* Assignment *
Please copy out the entries exactly, skipping any pictures.

* Information given *
──────
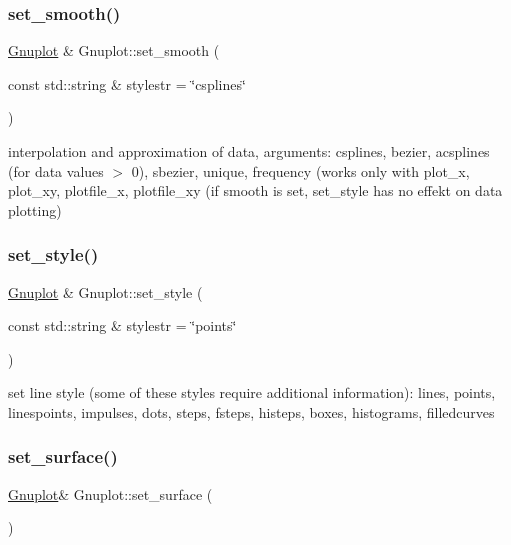 \subsubsection{\texorpdfstring{set\+\_\+smooth()}{set\_smooth()}}
{\footnotesize\ttfamily \hyperlink{classGnuplot}{Gnuplot} \& Gnuplot\+::set\+\_\+smooth (\begin{DoxyParamCaption}\item[{const std\+::string \&}]{stylestr = {\ttfamily \char`\"{}csplines\char`\"{}} }\end{DoxyParamCaption})}

interpolation and approximation of data, arguments\+: csplines, bezier, acsplines (for data values $>$ 0), sbezier, unique, frequency (works only with plot\+\_\+x, plot\+\_\+xy, plotfile\+\_\+x, plotfile\+\_\+xy (if smooth is set, set\+\_\+style has no effekt on data plotting) \mbox{\label{classGnuplot_acfdcda292650775ebed4683e8e1515b5}} 
\subsubsection{\texorpdfstring{set\+\_\+style()}{set\_style()}}
{\footnotesize\ttfamily \hyperlink{classGnuplot}{Gnuplot} \& Gnuplot\+::set\+\_\+style (\begin{DoxyParamCaption}\item[{const std\+::string \&}]{stylestr = {\ttfamily \char`\"{}points\char`\"{}} }\end{DoxyParamCaption})}

set line style (some of these styles require additional information)\+: lines, points, linespoints, impulses, dots, steps, fsteps, histeps, boxes, histograms, filledcurves \mbox{\label{classGnuplot_a9825bd26500e30ca88404c4807e6607a}} 
\subsubsection{\texorpdfstring{set\+\_\+surface()}{set\_surface()}}
{\footnotesize\ttfamily \hyperlink{classGnuplot}{Gnuplot}\& Gnuplot\+::set\+\_\+surface (\begin{DoxyParamCaption}{ }\end{DoxyParamCaption})\hspace{0.3cm}{\ttfamily [inline]}}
──────
* Response for this exercise *
 \subsubsection{\texorpdfstring{set\+\_\+smooth()}{set\_smooth()}}
{\footnotesize\ttfamily \hyperlink{classGnuplot}{Gnuplot} \& Gnuplot\+::set\+\_\+smooth (\begin{DoxyParamCaption}\item[{const std\+::string \&}]{stylestr = {\ttfamily \char`\"{}csplines\char`\"{}} }\end{DoxyParamCaption})}

interpolation and approximation of data, arguments\+: csplines, bezier, acsplines (for data values $>$ 0), sbezier, unique, frequency (works only with plot\+\_\+x, plot\+\_\+xy, plotfile\+\_\+x, plotfile\+\_\+xy (if smooth is set, set\+\_\+style has no effekt on data plotting) \mbox{\label{classGnuplot_acfdcda292650775ebed4683e8e1515b5}} 
\subsubsection{\texorpdfstring{set\+\_\+style()}{set\_style()}}
{\footnotesize\ttfamily \hyperlink{classGnuplot}{Gnuplot} \& Gnuplot\+::set\+\_\+style (\begin{DoxyParamCaption}\item[{const std\+::string \&}]{stylestr = {\ttfamily \char`\"{}points\char`\"{}} }\end{DoxyParamCaption})}

set line style (some of these styles require additional information)\+: lines, points, linespoints, impulses, dots, steps, fsteps, histeps, boxes, histograms, filledcurves \mbox{\label{classGnuplot_a9825bd26500e30ca88404c4807e6607a}} 
\subsubsection{\texorpdfstring{set\+\_\+surface()}{set\_surface()}}
{\footnotesize\ttfamily \hyperlink{classGnuplot}{Gnuplot}\& Gnuplot\+::set\+\_\+surface (\begin{DoxyParamCaption}{ }\end{DoxyParamCaption})\hspace{0.3cm}{\ttfamily [inline]}}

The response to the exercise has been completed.